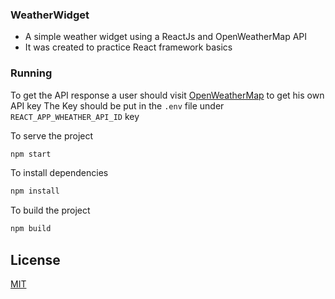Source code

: ### WeatherWidget
- A simple weather widget using a ReactJs and OpenWeatherMap API
- It was created to practice React framework basics

### Running
To get the API response a user should visit [OpenWeatherMap](https://openweathermap.org/) to get his own API key
The Key should be put in the `.env` file under `REACT_APP_WHEATHER_API_ID` key


To serve the project
```bash
npm start
```

To install dependencies
```bash
npm install
```

To build the project
```bash
npm build
```

## License
[MIT](https://choosealicense.com/licenses/mit/)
====
§ **Exercise requirements**
Across the listing above, tally the lines that include "install". Only the total is wanted.

§ **Task result**
2